As suas festas patronais, as suas danças religiosas (que duram uma semana), a sua música, os seus vestidos fazem desta região um santuário de piedade popular.

De fato, não é uma festa que fica fechada dentro do templo, mas consegue vestir de festa toda a aldeia.

Vocês sabem celebrar cantando e dançando «a paternidade, a providência, a presença amorosa e constante» de Deus.

Deste modo geram em vós «atitudes interiores que raramente se observam no mesmo grau» naqueles que não possuem tal piedade popular: «paciência, sentido da cruz na vida quotidiana, desapego, aceitação dos outros, dedicação e devoção».  Ganham vida as palavras do profeta Isaías: «Então o deserto se converterá em pomar, e o pomar será como uma floresta»."
“ Esta terra, abraçada pelo deserto mais seco do mundo, sabe vestir-se de festa. ”
“Neste clima de festa”, frisou ainda o Pontífice, “o Evangelho apresenta-nos a ação de Maria, para que a alegria prevaleça.

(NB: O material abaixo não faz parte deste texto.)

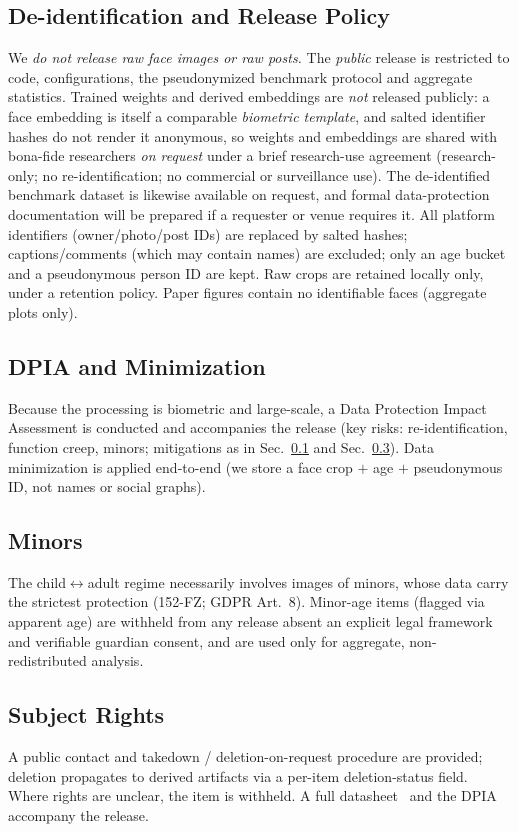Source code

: \documentclass[journal]{IEEEtran}
\begin{document}
\subsection{De-identification and Release Policy}\label{sec:eth-deid}
We \emph{do not release raw face images or raw posts.} The \emph{public} release is restricted to code, configurations, the pseudonymized benchmark protocol and aggregate statistics. Trained weights and derived embeddings are \emph{not} released publicly: a face embedding is itself a comparable \emph{biometric template}, and salted identifier hashes do not render it anonymous, so weights and embeddings are shared with bona-fide researchers \emph{on request} under a brief research-use agreement (research-only; no re-identification; no commercial or surveillance use). The de-identified benchmark dataset is likewise available on request, and formal data-protection documentation will be prepared if a requester or venue requires it. All platform identifiers (owner/photo/post IDs) are replaced by salted hashes; captions/comments (which may contain names) are excluded; only an age bucket and a pseudonymous person ID are kept. Raw crops are retained locally only, under a retention policy. Paper figures contain no identifiable faces (aggregate plots only).

\subsection{DPIA and Minimization}\label{sec:eth-dpia}
Because the processing is biometric and large-scale, a Data Protection Impact Assessment is conducted and accompanies the release (key risks: re-identification, function creep, minors; mitigations as in Sec.~\ref{sec:eth-deid} and Sec.~\ref{sec:eth-minors}). Data minimization is applied end-to-end (we store a face crop $+$ age $+$ pseudonymous ID, not names or social graphs).

\subsection{Minors}\label{sec:eth-minors}
The child$\leftrightarrow$adult regime necessarily involves images of minors, whose data carry the strictest protection (152-FZ; GDPR Art.~8). Minor-age items (flagged via apparent age) are withheld from any release absent an explicit legal framework and verifiable guardian consent, and are used only for aggregate, non-redistributed analysis.

\subsection{Subject Rights}\label{sec:eth-rights}
A public contact and takedown / deletion-on-request procedure are provided; deletion propagates to derived artifacts via a per-item deletion-status field. Where rights are unclear, the item is withheld. A full datasheet~\cite{gebru2021datasheets} and the DPIA accompany the release.
\end{document}
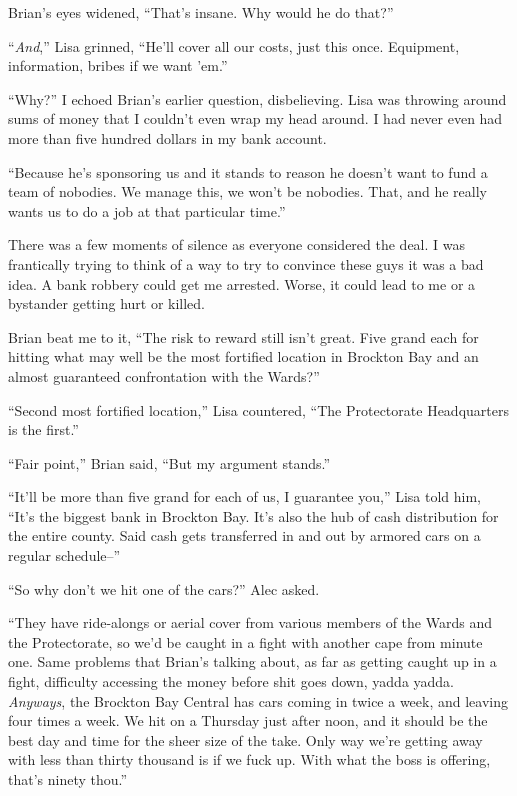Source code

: Brian's eyes widened, ``That's insane.  Why would he do that?''



``\emph{And},'' Lisa grinned, ``He'll cover all our costs, just this once.  Equipment, information, bribes if we want 'em.''



``Why?'' I echoed Brian's earlier question, disbelieving.  Lisa was throwing around sums of money that I couldn't even wrap my head around.  I had never even had more than five hundred dollars in my bank account.



``Because he's sponsoring us and it stands to reason he doesn't want to fund a team of nobodies.  We manage this, we won't be nobodies.  That, and he really wants us to do a job at that particular time.''



There was a few moments of silence as everyone considered the deal.  I was frantically trying to think of a way to try to convince these guys it was a bad idea.  A bank robbery could get me arrested.  Worse, it could lead to me or a bystander getting hurt or killed.



Brian beat me to it, ``The risk to reward still isn't great.  Five grand each for hitting what may well be the most fortified location in Brockton Bay and an almost guaranteed confrontation with the Wards?''



``Second most fortified location,'' Lisa countered, ``The Protectorate Headquarters is the first.''



``Fair point,'' Brian said, ``But my argument stands.''



``It'll be more than five grand for each of us, I guarantee you,'' Lisa told him, ``It's the biggest bank in Brockton Bay.  It's also the hub of cash distribution for the entire county.  Said cash gets transferred in and out by armored cars on a regular schedule--''



``So why don't we hit one of the cars?'' Alec asked.



``They have ride-alongs or aerial cover from various members of the Wards and the Protectorate, so we'd be caught in a fight with another cape from minute one.  Same problems that Brian's talking about, as far as getting caught up in a fight, difficulty accessing the money before shit goes down, yadda yadda.  \emph{Anyways}, the Brockton Bay Central has cars coming in twice a week, and leaving four times a week.  We hit on a Thursday just after noon, and it should be the best day and time for the sheer size of the take.  Only way we're getting away with less than thirty thousand is if we fuck up.  With what the boss is offering, that's ninety thou.''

Está atenta a tudo o que acontece ao redor d’Ela e, como boa mãe, não fica parada e assim consegue dar-se conta de que na festa, na alegria geral, acontecera algo: algo que estava para arruinar a festa. E, aproximando-Se do seu Filho, as únicas palavras que Lhe ouvimos dizer são: «Não têm vinho».”
“ Da mesma forma, Maria vai pelas nossas aldeias, ruas, praças, casas, hospitais. ”
"Maria é a Virgem da Tirana, a Virgem Ayquina em Calama, a Virgem das Penhas em Arica, que passa por todos os nossos problemas familiares, aqueles que parecem sufocar-nos o coração, para Se aproximar de Jesus e dizer-Lhe ao ouvido: Olha! «Não têm vinho».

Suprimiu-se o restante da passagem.